Plus, the behemoth tackle surrendered only a single sack in his past two seasons with the Lions, that occurring in Calgary on Oct. 26, when Stampeder defensive end Charleston Hughes defeated him in a 41-21 beat down by the Stamps in unarguably the Lions’ worst performance of the season.
“He (Hughes) beat me inside,” Olafioye said. “I know that’s the first I’ve given up since my rookie year. The NFL is looking for foot speed, flexibility, hand placement, technique, the ability to maximize leverage. There are no stats for offensive linemen, so it boils down to what they can see on tape.”
As for concerns about his health — Olafioye requires medication to control a family predisposition toward hypertension — he doesn’t think that will be an issue this time, if NFL teams want to check him out. The Rams released him over possible liability issues after Olafioye neglected to take his medication and was considered medically suspect.
“Some teams take liabilities in situations like that,” Olafioye said. “Some teams make you sign a waiver in situations like that. Some teams don’t. It just depends. The Rams are a team that doesn’t make you sign a waiver. But I still think they’ll be a possibility next season.”

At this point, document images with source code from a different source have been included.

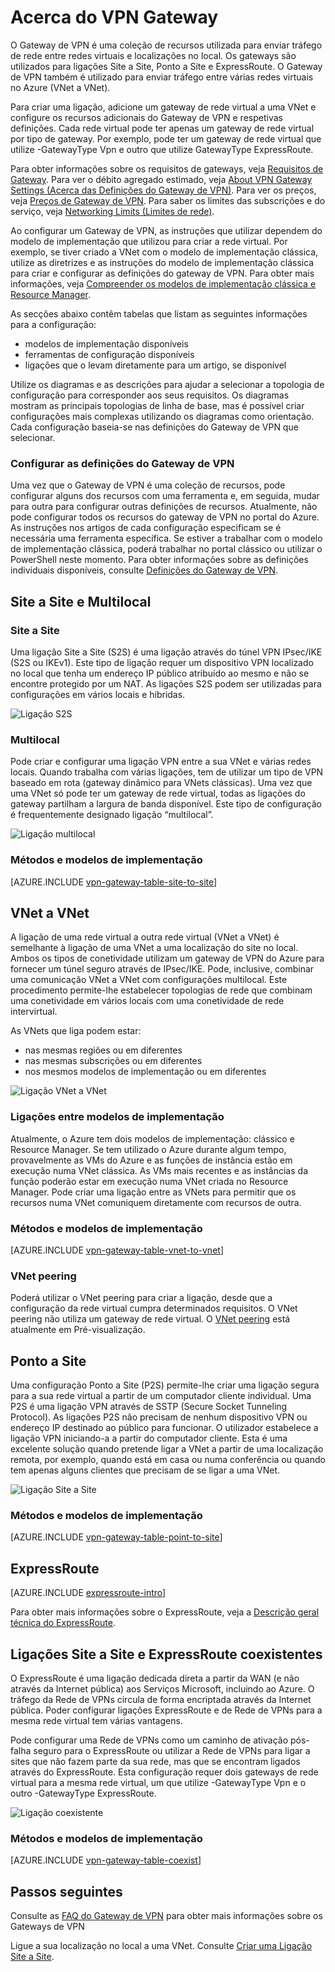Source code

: <properties 
   pageTitle="Acerca do VPN Gateway do Azure | Microsoft Azure"
   description="Saiba mais sobre as ligações do Gateway de VPN das Redes Virtuais do Azure."
   services="vpn-gateway"
   documentationCenter="na"
   authors="cherylmc"
   manager="carmonm"
   editor=""
   tags="azure-resource-manager,azure-service-management"/>
<tags 
   ms.service="vpn-gateway"
   ms.devlang="na"
   ms.topic="get-started-article"
   ms.tgt_pltfrm="na"
   ms.workload="infrastructure-services"
   ms.date="08/22/2016"
   ms.author="cherylmc" />

# Acerca do VPN Gateway


O Gateway de VPN é uma coleção de recursos utilizada para enviar tráfego de rede entre redes virtuais e localizações no local. Os gateways são utilizados para ligações Site a Site, Ponto a Site e ExpressRoute. O Gateway de VPN também é utilizado para enviar tráfego entre várias redes virtuais no Azure (VNet a VNet). 

Para criar uma ligação, adicione um gateway de rede virtual a uma VNet e configure os recursos adicionais do Gateway de VPN e respetivas definições. Cada rede virtual pode ter apenas um gateway de rede virtual por tipo de gateway. Por exemplo, pode ter um gateway de rede virtual que utilize -GatewayType Vpn e outro que utilize GatewayType ExpressRoute.

Para obter informações sobre os requisitos de gateways, veja [Requisitos de Gateway](vpn-gateway-about-vpn-gateway-settings.md#requirements). Para ver o débito agregado estimado, veja [About VPN Gateway Settings (Acerca das Definições do Gateway de VPN)](vpn-gateway-about-vpn-gateway-settings.md#aggthroughput). Para ver os preços, veja [Preços de Gateway de VPN](https://azure.microsoft.com/pricing/details/vpn-gateway). Para saber os limites das subscrições e do serviço, veja [Networking Limits (Limites de rede)](../articles/azure-subscription-service-limits.md#networking-limits).

Ao configurar um Gateway de VPN, as instruções que utilizar dependem do modelo de implementação que utilizou para criar a rede virtual. Por exemplo, se tiver criado a VNet com o modelo de implementação clássica, utilize as diretrizes e as instruções do modelo de implementação clássica para criar e configurar as definições do gateway de VPN. Para obter mais informações, veja [Compreender os modelos de implementação clássica e Resource Manager](../resource-manager-deployment-model.md).

As secções abaixo contêm tabelas que listam as seguintes informações para a configuração:

- modelos de implementação disponíveis
- ferramentas de configuração disponíveis
- ligações que o levam diretamente para um artigo, se disponível


Utilize os diagramas e as descrições para ajudar a selecionar a topologia de configuração para corresponder aos seus requisitos. Os diagramas mostram as principais topologias de linha de base, mas é possível criar configurações mais complexas utilizando os diagramas como orientação. Cada configuração baseia-se nas definições do Gateway de VPN que selecionar.

### Configurar as definições do Gateway de VPN

Uma vez que o Gateway de VPN é uma coleção de recursos, pode configurar alguns dos recursos com uma ferramenta e, em seguida, mudar para outra para configurar outras definições de recursos. Atualmente, não pode configurar todos os recursos do gateway de VPN no portal do Azure. As instruções nos artigos de cada configuração especificam se é necessária uma ferramenta específica. Se estiver a trabalhar com o modelo de implementação clássica, poderá trabalhar no portal clássico ou utilizar o PowerShell neste momento. Para obter informações sobre as definições individuais disponíveis, consulte [Definições do Gateway de VPN](vpn-gateway-about-vpn-gateway-settings.md).



## Site a Site e Multilocal

### Site a Site

Uma ligação Site a Site (S2S) é uma ligação através do túnel VPN IPsec/IKE (S2S ou IKEv1). Este tipo de ligação requer um dispositivo VPN localizado no local que tenha um endereço IP público atribuído ao mesmo e não se encontre protegido por um NAT. As ligações S2S podem ser utilizadas para configurações em vários locais e híbridas.   

![Ligação S2S](./media/vpn-gateway-about-vpngateways/demos2s.png "site-to-site")


### Multilocal

Pode criar e configurar uma ligação VPN entre a sua VNet e várias redes locais. Quando trabalha com várias ligações, tem de utilizar um tipo de VPN baseado em rota (gateway dinâmico para VNets clássicas). Uma vez que uma VNet só pode ter um gateway de rede virtual, todas as ligações do gateway partilham a largura de banda disponível. Este tipo de configuração é frequentemente designado ligação “multilocal”.
 

![Ligação multilocal](./media/vpn-gateway-about-vpngateways/demomulti.png "multi-site")

### Métodos e modelos de implementação

[AZURE.INCLUDE [vpn-gateway-table-site-to-site](../../includes/vpn-gateway-table-site-to-site-include.md)] 

## VNet a VNet

A ligação de uma rede virtual a outra rede virtual (VNet a VNet) é semelhante à ligação de uma VNet a uma localização do site no local. Ambos os tipos de conetividade utilizam um gateway de VPN do Azure para fornecer um túnel seguro através de IPsec/IKE. Pode, inclusive, combinar uma comunicação VNet a VNet com configurações multilocal. Este procedimento permite-lhe estabelecer topologias de rede que combinam uma conetividade em vários locais com uma conetividade de rede intervirtual.

As VNets que liga podem estar:

- nas mesmas regiões ou em diferentes
- nas mesmas subscrições ou em diferentes 
- nos mesmos modelos de implementação ou em diferentes



![Ligação VNet a VNet](./media/vpn-gateway-about-vpngateways/demov2v.png "vnet-to-vnet")



### Ligações entre modelos de implementação

Atualmente, o Azure tem dois modelos de implementação: clássico e Resource Manager. Se tem utilizado o Azure durante algum tempo, provavelmente as VMs do Azure e as funções de instância estão em execução numa VNet clássica. As VMs mais recentes e as instâncias da função poderão estar em execução numa VNet criada no Resource Manager. Pode criar uma ligação entre as VNets para permitir que os recursos numa VNet comuniquem diretamente com recursos de outra.


### Métodos e modelos de implementação

[AZURE.INCLUDE [vpn-gateway-table-vnet-to-vnet](../../includes/vpn-gateway-table-vnet-to-vnet-include.md)] 

### VNet peering

Poderá utilizar o VNet peering para criar a ligação, desde que a configuração da rede virtual cumpra determinados requisitos. O VNet peering não utiliza um gateway de rede virtual. O [VNet peering](../virtual-network/virtual-network-peering-overview.md) está atualmente em Pré-visualização.



## Ponto a Site

Uma configuração Ponto a Site (P2S) permite-lhe criar uma ligação segura para a sua rede virtual a partir de um computador cliente individual. Uma P2S é uma ligação VPN através de SSTP (Secure Socket Tunneling Protocol). As ligações P2S não precisam de nenhum dispositivo VPN ou endereço IP destinado ao público para funcionar. O utilizador estabelece a ligação VPN iniciando-a a partir do computador cliente. Esta é uma excelente solução quando pretende ligar a VNet a partir de uma localização remota, por exemplo, quando está em casa ou numa conferência ou quando tem apenas alguns clientes que precisam de se ligar a uma VNet. 


![Ligação Site a Site](./media/vpn-gateway-about-vpngateways/demop2s.png "point-to-site")

### Métodos e modelos de implementação

[AZURE.INCLUDE [vpn-gateway-table-point-to-site](../../includes/vpn-gateway-table-point-to-site-include.md)] 


## ExpressRoute

[AZURE.INCLUDE [expressroute-intro](../../includes/expressroute-intro-include.md)]

Para obter mais informações sobre o ExpressRoute, veja a [Descrição geral técnica do ExpressRoute](../expressroute/expressroute-introduction.md).


## Ligações Site a Site e ExpressRoute coexistentes

O ExpressRoute é uma ligação dedicada direta a partir da WAN (e não através da Internet pública) aos Serviços Microsoft, incluindo ao Azure. O tráfego da Rede de VPNs circula de forma encriptada através da Internet pública. Poder configurar ligações ExpressRoute e de Rede de VPNs para a mesma rede virtual tem várias vantagens.

Pode configurar uma Rede de VPNs como um caminho de ativação pós-falha seguro para o ExpressRoute ou utilizar a Rede de VPNs para ligar a sites que não fazem parte da sua rede, mas que se encontram ligados através do ExpressRoute. Esta configuração requer dois gateways de rede virtual para a mesma rede virtual, um que utilize -GatewayType Vpn e o outro -GatewayType ExpressRoute.


![Ligação coexistente](./media/vpn-gateway-about-vpngateways/demoer.png "expressroute-site2site")


### Métodos e modelos de implementação

[AZURE.INCLUDE [vpn-gateway-table-coexist](../../includes/vpn-gateway-table-coexist-include.md)] 


## Passos seguintes

Consulte as [FAQ do Gateway de VPN](vpn-gateway-vpn-faq.md) para obter mais informações sobre os Gateways de VPN

Ligue a sua localização no local a uma VNet. Consulte [Criar uma Ligação Site a Site](vpn-gateway-howto-site-to-site-resource-manager-portal.md).





 



<!--HONumber=ago16_HO5-->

So is the possibility of Olafioye remaining with the Lions after reaching a long-term deal with the CFL club.
“If I’d stayed with the Rams it would have been under the terms of a rookie contract,” he said. “This time, if I go back, it will be more lucrative. If an NFL team doesn’t give me a good signing bonus, if I feel like I’m not getting a good opportunity, and they’re using me just as a camp body, I’m coming back to Canada. I believe I’m the best offensive lineman in the league. What happened in St. Louis still leaves a sour taste in my mouth.”
Still, of the three Lions from the 2011 Grey Cup champions who got shots at NFL employment, he is the one most programmed for possible success.
Linebacker Solomon Elimimian still remains fixated on the NFL dream following a pre-season with the Minnesota Vikings and a cup of coffee with the Cleveland Browns. His attempt to stick was compromised by a lingering back injury that was still hindering his play after he returned to the Lions, one reason he is firm in his resolve to try again.
“Any injury a player has will affect his ability to play at this best,” said Elimimian’s agent, Bardia Ghahremani. “So, it’s safe to assume he was hampered this past NFL training camp. He is 100 per cent now and eager to make another run. As of now, nothing can happen until Feb. 16, when his CFL contract expires. Until then, we have to wait and see what teams have an interest.”
Defensive tackle Khalif Mitchell burned his bridges with two agents and, possibly, the entire NFL after rejecting a contract from the Miami Dolphins. All-CFL in 2011, his play dipped noticeably, however, though not Mitchell’s predilection for controversy and unusual behaviour. In a CFL season marked by injury and two suspensions (one by the league; another by the Lions), he built a case for his possible release.